Remplacer la première occurrence du mot :

sites

par le mot :

espaces

Ces amendements ont été précédemment retirés.

L'amendement n° 220, présenté par Mme Férat, au nom de la commission, est ainsi libellé :

Alinéa 19

Remplacer les mots :

cette dérogation supplémentaire

par les mots :

les dérogations supplémentaires prévues au présent article

La parole est à Mme la rapporteur.

Mme Françoise Férat, rapporteur. Il s’agit d’un amendement rédactionnel.

Mme la présidente. Quel est l’avis du Gouvernement ?

Mme Audrey Azoulay, ministre. Favorable.

Mme la présidente. Je mets aux voix l'amendement n° 220.

(L'amendement est adopté.)

Mme la présidente. Je suis saisie de deux amendements identiques.

L'amendement n° 129 est présenté par M. Bouvard.

L'amendement n° 133 rectifié est présenté par MM. de Nicolaÿ et Chaize, Mme Cayeux, MM. Trillard et Pierre, Mme Mélot, MM. de Legge, Houel, Vogel, Morisset, Longuet et César, Mmes Deromedi et Hummel, MM. P. Leroy, Delattre et Mandelli, Mme Lamure, MM. de Raincourt et Charon, Mme Duchêne et MM. Husson, Vasselle et Chasseing.

Ces deux amendements sont ainsi libellés :

I. – Alinéa 24

Remplacer cet alinéa par quatre alinéas ainsi rédigés :

« …) Aux immeubles dont les travaux de restauration ont été labélisés par la Fondation du patrimoine au sens de l’article L. 143-2 du code du patrimoine ;

« …) Aux immeubles bénéficiant du label mentionné à l’article L. 650-1 du même code ;

« …) Aux immeubles situés à l’intérieur d’un parc national délimité en application de l’article L. 331-3 du code de l’environnement ou d’un parc naturel régional délimité en application de l’article L. 333-1 du même code ;

« …) Aux immeubles situés dans une zone inscrite sur la liste du patrimoine mondial en application de la convention de l’Organisation des Nations unies pour l’éducation, la science et la culture du 16 novembre 1972 ;

II. – Après l’alinéa 27

Insérer cinq alinéas ainsi rédigés :

« Un avis de l’architecte des Bâtiments de France est nécessaire pour les immeubles :

« a) Protégés au titre des abords en application de l’article L. 621-30 du code du patrimoine ;

« b) Situés dans la zone tampon d’une zone inscrite sur la liste du patrimoine mondial en application de la convention de l’Organisation des nations unies pour l’éducation, la science et la culture du 16 novembre 1972 ;

« c) Situés dans un site inscrit ou classé en application des articles L. 341-1 et L. 341-2 du code de l’environnement ;

« En cas de silence dans les deux mois, l’avis de l’architecte des Bâtiments de France est réputé favorable.

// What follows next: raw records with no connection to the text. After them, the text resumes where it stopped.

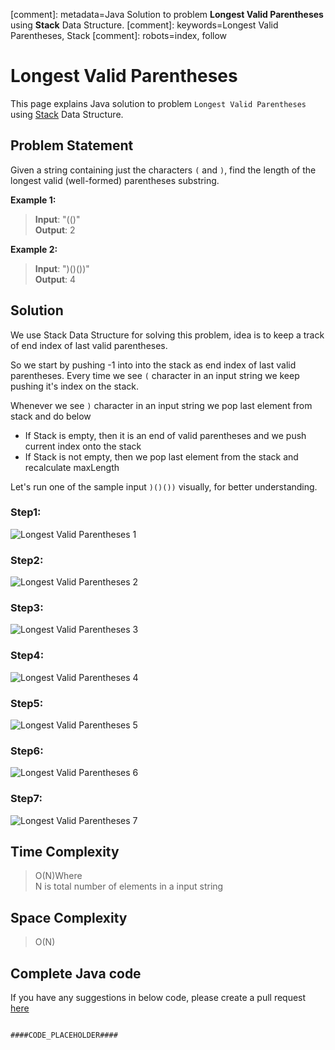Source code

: [comment]: metadata=Java Solution to problem <strong>Longest Valid Parentheses</strong> using <strong>Stack</strong> Data Structure.
[comment]: keywords=Longest Valid Parentheses, Stack
[comment]: robots=index, follow





<h1>Longest Valid Parentheses</h1>
<p>
This page explains Java solution to problem <code class="inline">Longest Valid Parentheses</code> using <a href="####BASEURL####what-is-stack" class="absolute" target="_blank" rel="noopener noreferrer">Stack</a> Data Structure.
</p>





<h2 class="heading">Problem Statement</h2>
<p>
Given a string containing just the characters <code class="inline">(</code> and <code class="inline">)</code>, find the length of the longest valid (well-formed) parentheses substring.
</p>






<b>Example 1:</b>
<blockquote>
<p>
<b>Input</b>: "(()"<br />
<b>Output</b>: 2<br/>
</p>
</blockquote>

<b>Example 2:</b>
<blockquote>
<p>
<b>Input</b>: ")()())"<br/>
<b>Output</b>: 4<br/>
</p>
</blockquote>





<h2 class="heading">Solution</h2>
<p>
We use Stack Data Structure for solving this problem, idea is to keep a track of end index of last valid parentheses.
</p>
<p>
So we start by pushing -1 into into the stack as end index of last valid parentheses. Every time we see <code class="inline">(</code> character in an input string we keep pushing it's index on the stack.
</p>
<p>
Whenever we see <code class="inline">)</code> character in an input string we pop last element from stack and do below
</p>
<ul>
    <li>If Stack is empty, then it is an end of valid parentheses and we push current index onto the stack</li>
    <li>If Stack is not empty, then we pop last element from the stack and recalculate maxLength</li>
</ul>





<p class="paragraph-heading">
Let's run one of the sample input <code class="inline">)()())</code> visually, for better understanding.
</p>
<h3>Step1: </h3>
<img class="paragraph-heading" src="####BASEURL####longest-valid-parentheses/longest-1.png" alt="Longest Valid Parentheses 1" />
<h3>Step2: </h3>
<img class="paragraph-heading" src="####BASEURL####longest-valid-parentheses/longest-2.png" alt="Longest Valid Parentheses 2" />
<h3>Step3: </h3>
<img class="paragraph-heading" src="####BASEURL####longest-valid-parentheses/longest-3.png" alt="Longest Valid Parentheses 3" />
<h3>Step4: </h3>
<img class="paragraph-heading" src="####BASEURL####longest-valid-parentheses/longest-4.png" alt="Longest Valid Parentheses 4" />
<h3>Step5: </h3>
<img class="paragraph-heading" src="####BASEURL####longest-valid-parentheses/longest-5.png" alt="Longest Valid Parentheses 5" />
<h3>Step6: </h3>
<img class="paragraph-heading" src="####BASEURL####longest-valid-parentheses/longest-6.png" alt="Longest Valid Parentheses 6" />
<h3>Step7: </h3>
<img class="paragraph-heading" src="####BASEURL####longest-valid-parentheses/longest-7.png" alt="Longest Valid Parentheses 7" />
 


<h2 class="heading">Time Complexity</h2>
<blockquote>
<p>
O(N)Where <br />
N is total number of elements in a input string
</p>
</blockquote>






<h2 class="heading">Space Complexity</h2>
<blockquote>
<p>O(N)</p>
</blockquote>






<h2 class="heading">Complete Java code</h2>
If you have any suggestions in below code, please create a pull request <a href="####LINK_PLACEHOLDER####" target="_blank" rel="noopener noreferrer" class="absolute">here</a>
<pre>
<code class="language-java">
####CODE_PLACEHOLDER####
</code>
</pre>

L’amendement n° 129 n’est pas soutenu.

La parole est à M. Louis-Jean de Nicolaÿ, pour présenter l'amendement n° 133 rectifié.

M. Louis-Jean de Nicolaÿ. Le présent amendement vise à étoffer quelque peu la liste des immeubles pour lesquels la mise en place d’un système d’isolation par l’extérieur n’est, par principe, pas opportune, et de ceux pour lesquels un avis patrimonial doit être recueilli.

Notre démarche s’inscrit dans le cadre de la loi relative à la transition énergétique, qui prévoit que l’avis de l’architecte des Bâtiments de France est nécessaire dans le cas des immeubles classés ou inscrits au titre des monuments historiques.